Education Minister Anne Tolley says she will sack the boards of primary schools which allow teachers to boycott the new national standards regime.
Boycotting the new programme would be against the law, she says.
Tensions over the new national standards in literacy and numeracy are increasing as the teachers' and principals' unions lobby school boards to support them in calls for a trial period before the standards are introduced nationally.
The unions have also threatened boycotts and industrial action and wrote to principals last week, urging them to call on school boards to voice the same concerns.
Mrs Tolley has ruled out a trial.
In "extreme" cases of boycotts she would have no choice but to dissolve the board and replace it with a commissioner, because the board would be refusing to obey the law.
"If, despite having that pointed out to them, they absolutely refused, I do have the power to dissolve the board and put in a commissioner.
"In the end, I would have to do that. I don't think it would come to that but if it went to the nth degree, I would do it.
"You just cannot have schools disobeying the law."
She said the Ministry of Education would give as much support as possible to boards stuck in a standoff with teachers.
However, she would not be backing down on her decision to put standards in place nationally from next year.
She said she had already made many changes in response to union concerns, but each time they had returned with more and she believed their arguments were now purely philosophical.
"That's why I'm putting my foot down.
"I've worked with the sector all year. We've made an enormous amount of changes based on that. I see this as bedding in next year.
"If there are changes needed, we will make them. I'm not saying this is it from day one. But we have to get started, because this is about kids failing in the system. I'll do whatever it takes to make this work."
Labour's education spokesman Trevor Mallard said Mrs Tolley was clearly now transferring her "battle" against academics and teachers to school boards.
"I'm surprised she's putting herself into that corner. She does have a choice. She can take a tiny step backwards and trial the system to get evidence that it's better than the systems already available."

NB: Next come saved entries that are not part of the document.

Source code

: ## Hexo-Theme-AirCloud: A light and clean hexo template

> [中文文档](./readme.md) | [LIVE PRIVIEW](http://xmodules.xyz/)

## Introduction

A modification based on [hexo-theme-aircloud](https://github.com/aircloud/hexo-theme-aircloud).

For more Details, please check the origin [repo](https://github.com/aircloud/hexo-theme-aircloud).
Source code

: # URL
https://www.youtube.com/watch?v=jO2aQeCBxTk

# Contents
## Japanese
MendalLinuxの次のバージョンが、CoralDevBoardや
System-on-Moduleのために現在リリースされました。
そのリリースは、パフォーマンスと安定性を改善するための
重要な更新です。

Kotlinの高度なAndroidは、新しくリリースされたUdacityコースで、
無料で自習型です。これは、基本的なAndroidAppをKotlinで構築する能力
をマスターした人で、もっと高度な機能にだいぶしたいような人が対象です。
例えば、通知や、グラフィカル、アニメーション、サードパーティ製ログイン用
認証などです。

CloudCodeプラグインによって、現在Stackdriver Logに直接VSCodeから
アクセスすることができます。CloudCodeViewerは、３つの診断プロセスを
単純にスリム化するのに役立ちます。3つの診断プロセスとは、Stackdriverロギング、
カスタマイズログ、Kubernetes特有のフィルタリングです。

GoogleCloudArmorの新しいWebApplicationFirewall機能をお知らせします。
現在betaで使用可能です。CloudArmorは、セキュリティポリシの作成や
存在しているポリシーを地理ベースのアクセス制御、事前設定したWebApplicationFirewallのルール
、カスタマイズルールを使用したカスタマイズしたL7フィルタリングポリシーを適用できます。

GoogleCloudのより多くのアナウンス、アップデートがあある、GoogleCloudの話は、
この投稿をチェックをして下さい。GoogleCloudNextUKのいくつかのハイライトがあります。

Auckland University education head Prof John Hattie and a group of three other education academics have also called for a trial, concerned a hasty implementation will result in failure of the policy.
The School Trustees Association is broadly supportive of national standards and its president Lorraine Kerr wrote a stinging response to the Principals' Federation and primary teachers' union NZEI for telling principals to lobby their boards.
She objected to the unions' views of the policy, saying it was clearly "political" and most parents wanted clearer reports about their own children.
A meeting of 80 Northland principals last week unanimously agreed not to implement the standards until the impact was better known, as calls for a trial period strengthen.